Work required: In the entries below, how many lines contain the string "terraformAttribute"? Respond with the number only.

*** Opening of Material shown ***

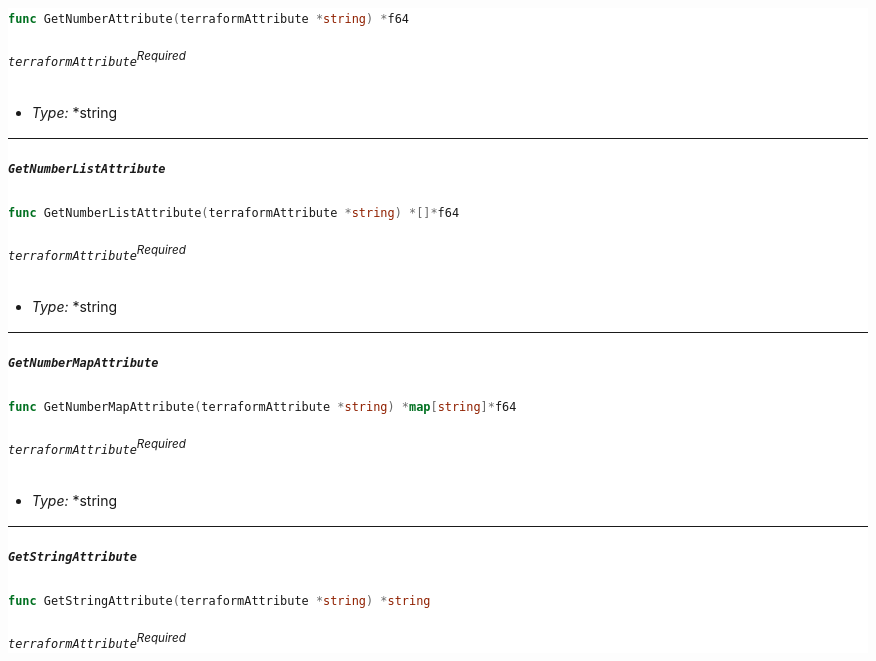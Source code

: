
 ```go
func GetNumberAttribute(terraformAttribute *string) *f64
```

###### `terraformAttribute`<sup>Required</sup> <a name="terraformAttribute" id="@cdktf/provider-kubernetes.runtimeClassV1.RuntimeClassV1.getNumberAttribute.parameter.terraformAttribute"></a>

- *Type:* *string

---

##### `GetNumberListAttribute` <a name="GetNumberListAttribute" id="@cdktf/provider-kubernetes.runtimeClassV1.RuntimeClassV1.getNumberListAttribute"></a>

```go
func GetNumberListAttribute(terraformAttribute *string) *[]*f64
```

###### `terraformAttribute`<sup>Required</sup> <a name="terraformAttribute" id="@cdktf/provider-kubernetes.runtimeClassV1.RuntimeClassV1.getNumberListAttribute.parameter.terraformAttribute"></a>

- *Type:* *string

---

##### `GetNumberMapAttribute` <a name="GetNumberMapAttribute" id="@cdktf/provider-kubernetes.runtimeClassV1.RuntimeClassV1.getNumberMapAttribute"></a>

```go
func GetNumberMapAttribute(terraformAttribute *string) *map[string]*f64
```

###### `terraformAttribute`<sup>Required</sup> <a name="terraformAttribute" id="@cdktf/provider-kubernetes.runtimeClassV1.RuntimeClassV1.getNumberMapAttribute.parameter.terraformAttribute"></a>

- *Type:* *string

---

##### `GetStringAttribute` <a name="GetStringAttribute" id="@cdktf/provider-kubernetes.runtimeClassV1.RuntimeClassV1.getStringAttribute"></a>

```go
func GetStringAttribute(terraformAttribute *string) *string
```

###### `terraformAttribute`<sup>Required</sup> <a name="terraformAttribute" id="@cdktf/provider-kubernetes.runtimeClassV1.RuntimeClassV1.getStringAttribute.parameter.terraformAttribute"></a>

*** Close of Material shown ***
*** Opening of Material shown ***

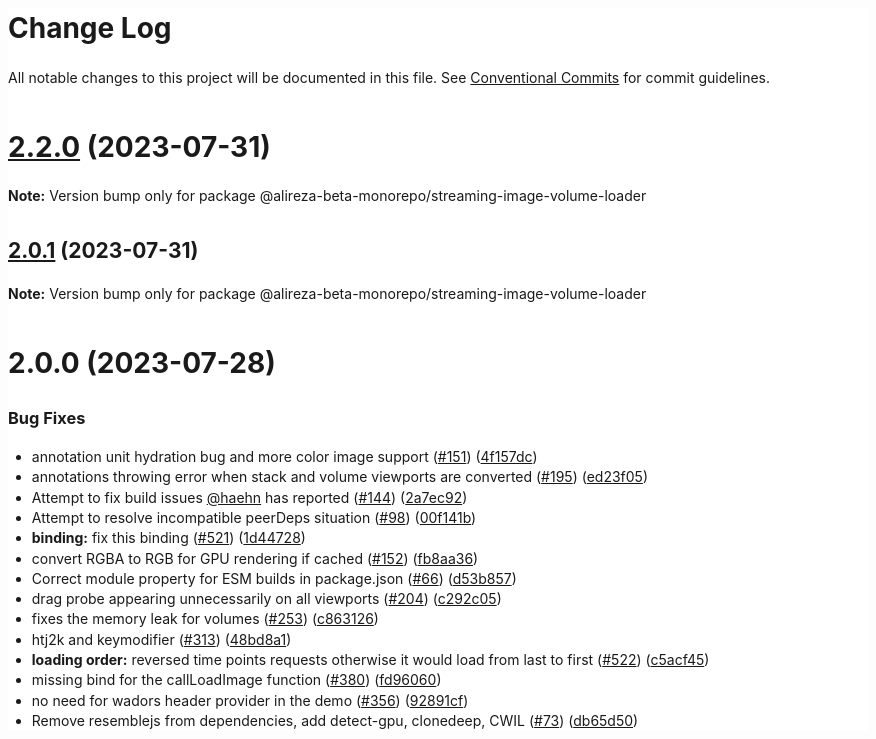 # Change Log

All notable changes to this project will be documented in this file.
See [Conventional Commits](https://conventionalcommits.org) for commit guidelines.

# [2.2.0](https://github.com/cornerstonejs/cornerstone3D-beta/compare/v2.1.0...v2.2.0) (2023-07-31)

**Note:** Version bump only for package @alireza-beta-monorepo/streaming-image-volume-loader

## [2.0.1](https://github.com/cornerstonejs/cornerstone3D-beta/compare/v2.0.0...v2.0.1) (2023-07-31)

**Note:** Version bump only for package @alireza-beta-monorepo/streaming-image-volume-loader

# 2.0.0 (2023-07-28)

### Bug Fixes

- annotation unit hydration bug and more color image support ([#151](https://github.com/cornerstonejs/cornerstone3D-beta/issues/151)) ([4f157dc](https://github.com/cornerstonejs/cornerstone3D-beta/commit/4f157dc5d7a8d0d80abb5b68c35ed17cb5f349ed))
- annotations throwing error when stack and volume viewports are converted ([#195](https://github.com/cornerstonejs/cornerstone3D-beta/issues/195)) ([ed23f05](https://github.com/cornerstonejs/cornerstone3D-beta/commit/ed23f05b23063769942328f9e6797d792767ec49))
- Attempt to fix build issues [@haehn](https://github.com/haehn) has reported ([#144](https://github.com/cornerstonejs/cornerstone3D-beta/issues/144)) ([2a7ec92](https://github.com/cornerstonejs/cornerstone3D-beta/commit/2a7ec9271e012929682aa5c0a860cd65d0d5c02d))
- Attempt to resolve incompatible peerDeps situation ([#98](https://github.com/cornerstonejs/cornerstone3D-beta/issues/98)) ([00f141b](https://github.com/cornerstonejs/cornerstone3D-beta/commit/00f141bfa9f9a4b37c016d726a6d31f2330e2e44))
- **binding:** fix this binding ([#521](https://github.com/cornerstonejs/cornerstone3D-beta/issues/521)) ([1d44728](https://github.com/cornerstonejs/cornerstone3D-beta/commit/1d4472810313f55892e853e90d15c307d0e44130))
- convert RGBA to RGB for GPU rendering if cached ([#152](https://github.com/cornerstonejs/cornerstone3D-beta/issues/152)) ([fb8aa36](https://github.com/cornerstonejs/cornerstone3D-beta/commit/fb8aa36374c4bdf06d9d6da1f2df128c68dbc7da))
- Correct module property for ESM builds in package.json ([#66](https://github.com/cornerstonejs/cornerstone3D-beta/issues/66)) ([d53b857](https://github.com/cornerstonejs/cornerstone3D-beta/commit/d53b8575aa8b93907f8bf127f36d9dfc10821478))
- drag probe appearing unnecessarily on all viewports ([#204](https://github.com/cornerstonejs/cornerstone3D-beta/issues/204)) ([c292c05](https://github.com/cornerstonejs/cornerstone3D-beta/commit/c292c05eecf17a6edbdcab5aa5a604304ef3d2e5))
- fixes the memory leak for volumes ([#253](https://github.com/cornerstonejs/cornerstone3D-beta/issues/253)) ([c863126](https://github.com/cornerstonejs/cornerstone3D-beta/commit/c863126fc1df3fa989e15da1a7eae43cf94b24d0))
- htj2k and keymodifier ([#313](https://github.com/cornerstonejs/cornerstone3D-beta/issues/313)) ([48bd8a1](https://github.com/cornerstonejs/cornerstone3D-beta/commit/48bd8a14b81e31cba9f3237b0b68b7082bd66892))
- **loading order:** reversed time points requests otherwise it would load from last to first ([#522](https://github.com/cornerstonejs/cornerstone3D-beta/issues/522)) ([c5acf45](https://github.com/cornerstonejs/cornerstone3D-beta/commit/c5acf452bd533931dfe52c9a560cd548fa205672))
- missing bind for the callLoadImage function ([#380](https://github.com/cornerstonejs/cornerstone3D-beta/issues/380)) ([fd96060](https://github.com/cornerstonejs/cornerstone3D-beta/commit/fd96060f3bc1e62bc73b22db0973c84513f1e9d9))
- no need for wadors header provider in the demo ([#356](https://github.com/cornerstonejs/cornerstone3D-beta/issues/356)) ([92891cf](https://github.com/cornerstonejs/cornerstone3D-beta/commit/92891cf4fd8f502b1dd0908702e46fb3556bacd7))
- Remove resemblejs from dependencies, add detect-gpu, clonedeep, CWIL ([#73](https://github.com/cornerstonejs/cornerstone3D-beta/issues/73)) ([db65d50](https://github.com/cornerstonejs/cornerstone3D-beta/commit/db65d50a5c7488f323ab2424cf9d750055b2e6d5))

*** Close of Material shown ***

Written answer: 8